I picked up some plant food for the numerous plants in my tank. The leaves were starting to yellow after 6 months so i figured it was a lack of nutrients in the water. I bought some "Flourish" made by Seachem.
Is this stuff any good? 
It seems to have a few more trace elements in there that the other plant foods didn't. For some reason, this stuff just looked a little better and was recommended by the LFS manager as well.

Any suggestions? 
I'm planning on adding the dosage as recommended into my tank.
This stuff should be ok for the fish right?


----------



## Damon (Jan 18, 2005)

IME and opinion, the Seachem line of ferts are really good. (Tropica MasterGrow is the best all in one but hard to find). The One downfall with seachem products (as with most others) is you really need to use all their products when dosing on high tech tanks. The pale leaves is usually a sign of a nitrogen defficiency (depending on what leaves are affected and how they are affected). It should help. You may also want to pick up Flourish Excel.


----------



## Alin10123 (May 22, 2005)

Simpte said:


> IME and opinion, the Seachem line of ferts are really good. (Tropica MasterGrow is the best all in one but hard to find). The One downfall with seachem products (as with most others) is you really need to use all their products when dosing on high tech tanks. The pale leaves is usually a sign of a nitrogen defficiency (depending on what leaves are affected and how they are affected). It should help. You may also want to pick up Flourish Excel.

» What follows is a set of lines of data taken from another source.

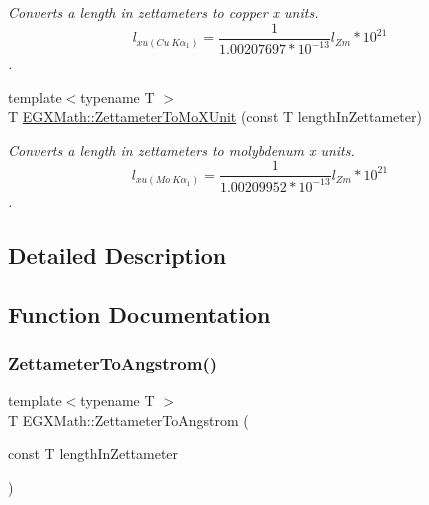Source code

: \begin{DoxyCompactItemize}
\begin{DoxyCompactList}\small\item\em Converts a length in zettameters to copper x units. \[ l_{xu(Cu\ K\alpha_1)}= \frac{1}{1.00207697*10^{-13}} l_{Zm} * 10^{21}\]. \end{DoxyCompactList}\item 
{\footnotesize template$<$typename T $>$ }\\T \mbox{\hyperlink{group___e_g_x_math-_conversions-_length_conversions-_s_i-_zettameter-_non-_s_i_ga10039261b7de3417e69110a56312b9ef}{E\+G\+X\+Math\+::\+Zettameter\+To\+Mo\+X\+Unit}} (const T length\+In\+Zettameter)
\begin{DoxyCompactList}\small\item\em Converts a length in zettameters to molybdenum x units. \[ l_{xu(Mo\ K\alpha_1)}=\frac{1}{1.00209952*10^{-13}} l_{Zm} * 10^{21}\]. \end{DoxyCompactList}\end{DoxyCompactItemize}


\subsection{Detailed Description}


\subsection{Function Documentation}
\mbox{\label{group___e_g_x_math-_conversions-_length_conversions-_s_i-_zettameter-_non-_s_i_ga49d813ff9592fc1fc9a184436d0849fc}} 
\subsubsection{\texorpdfstring{Zettameter\+To\+Angstrom()}{ZettameterToAngstrom()}}
{\footnotesize\ttfamily template$<$typename T $>$ \\
T E\+G\+X\+Math\+::\+Zettameter\+To\+Angstrom (\begin{DoxyParamCaption}\item[{const T}]{length\+In\+Zettameter }\end{DoxyParamCaption})}



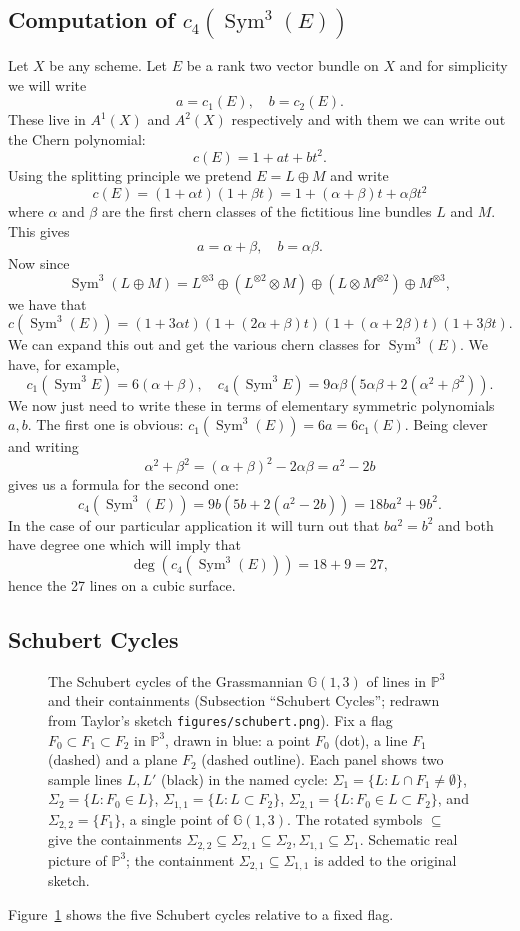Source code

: \documentclass[12pt]{article}
\numberwithin{equation}{section}
\theoremstyle{definition}
\theoremstyle{remark}
\newcommand{\PP}{\mathbb{P}}
\newcommand{\Sym}{\operatorname{Sym}}
\newcommand{\GG}{\mathbb{G}}
\begin{document}
\subsection{Computation of $c_4(\Sym^3(E))$}
Let $X$ be any scheme. 
Let $E$ be a rank two vector bundle on $X$ and for simplicity we will write 
 $$a=c_1(E), \quad b = c_2(E). $$
These live in $A^1(X)$ and $A^2(X)$ respectively and with them we can write out the Chern polynomial:
 $$ c(E) = 1+at+bt^2.$$
Using the splitting principle we pretend $E = L \oplus M$ and write 
 $$ c(E) = (1+\alpha t) (1+\beta t)= 1+(\alpha+\beta)t + \alpha \beta t^2$$
where $\alpha$ and $\beta$ are the first chern classes of the fictitious line bundles $L$ and $M$. 
This gives 
 $$ a = \alpha + \beta, \quad b = \alpha \beta.$$
Now since 
$$\Sym^3(L\oplus M) = L^{\otimes 3} \oplus (L^{\otimes 2} \otimes M) \oplus (L\otimes M^{\otimes 2}) \oplus M^{\otimes 3},$$ 
we have that 
 $$ c(\Sym^3(E)) =(1+3\alpha t) (1+(2\alpha+\beta)t) (1+(\alpha+2\beta)t)(1+3\beta t).$$
We can expand this out and get the various chern classes for $\Sym^3(E)$. 
We have, for example, 
 $$ c_1(\Sym^3 E) = 6(\alpha+\beta), \quad c_4(\Sym^3 E) = 9 \alpha \beta ( 5\alpha\beta + 2(\alpha^2+\beta^2)). $$
We now just need to write these in terms of elementary symmetric polynomials $a,b$.
The first one is obvious: $c_1(\Sym^3(E)) = 6a=6c_1(E)$.
Being clever and writing 
$$\alpha^2+\beta^2 = (\alpha+\beta)^2-2\alpha\beta=a^2-2b$$ 
gives us a formula for the second one:
 $$ c_4(\Sym^3(E)) = 9 b ( 5b + 2(a^2-2b))=18ba^2+9b^2.$$
In the case of our particular application it will turn out that $ba^2 = b^2$ and both have degree one which will imply that 
$$ \deg(c_4(\Sym^3(E))) = 18+9 =27,$$
hence the 27 lines on a cubic surface. 

\subsection{Schubert Cycles}
\begin{figure}[H]
\centering

\caption{The Schubert cycles of the Grassmannian $\GG(1,3)$ of lines in $\PP^3$ and their containments (Subsection ``Schubert Cycles''; redrawn from Taylor's sketch \texttt{figures/schubert.png}). Fix a flag $F_0\subset F_1\subset F_2$ in $\PP^3$, drawn in blue: a point $F_0$ (dot), a line $F_1$ (dashed) and a plane $F_2$ (dashed outline). Each panel shows two sample lines $L,L'$ (black) in the named cycle: $\Sigma_1=\{L: L\cap F_1\neq\emptyset\}$, $\Sigma_2=\{L: F_0\in L\}$, $\Sigma_{1,1}=\{L: L\subset F_2\}$, $\Sigma_{2,1}=\{L: F_0\in L\subset F_2\}$, and $\Sigma_{2,2}=\{F_1\}$, a single point of $\GG(1,3)$. The rotated symbols $\subseteq$ give the containments $\Sigma_{2,2}\subseteq\Sigma_{2,1}\subseteq\Sigma_2,\Sigma_{1,1}\subseteq\Sigma_1$. Schematic real picture of $\PP^3$; the containment $\Sigma_{2,1}\subseteq\Sigma_{1,1}$ is added to the original sketch.}\label{fig:schubert-cycles}
\end{figure}
Figure~\ref{fig:schubert-cycles} shows the five Schubert cycles relative to a fixed flag.
\end{document}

Ok... after about a week... i dont see much improvement in the leaves of the plants. The plants started to yellow at the tips of the leaves, then the yellow turned brown, and it started to slowly move towards the base of the leaf and down into the stems.
Do you think i need to add some Flourish Excel in there too?


----------



## Damon (Jan 18, 2005)

Once plant leaves yellow, they don't recover (usually). Prune them off and let new leaves come in.


----------



## Alin10123 (May 22, 2005)

Simpte said:


> Once plant leaves yellow, they don't recover (usually). Prune them off and let new leaves come in.


There are some plants that pretty much have most if not all of the leaves brown, if the stems aren't brown... will it grow new leaves again?


----------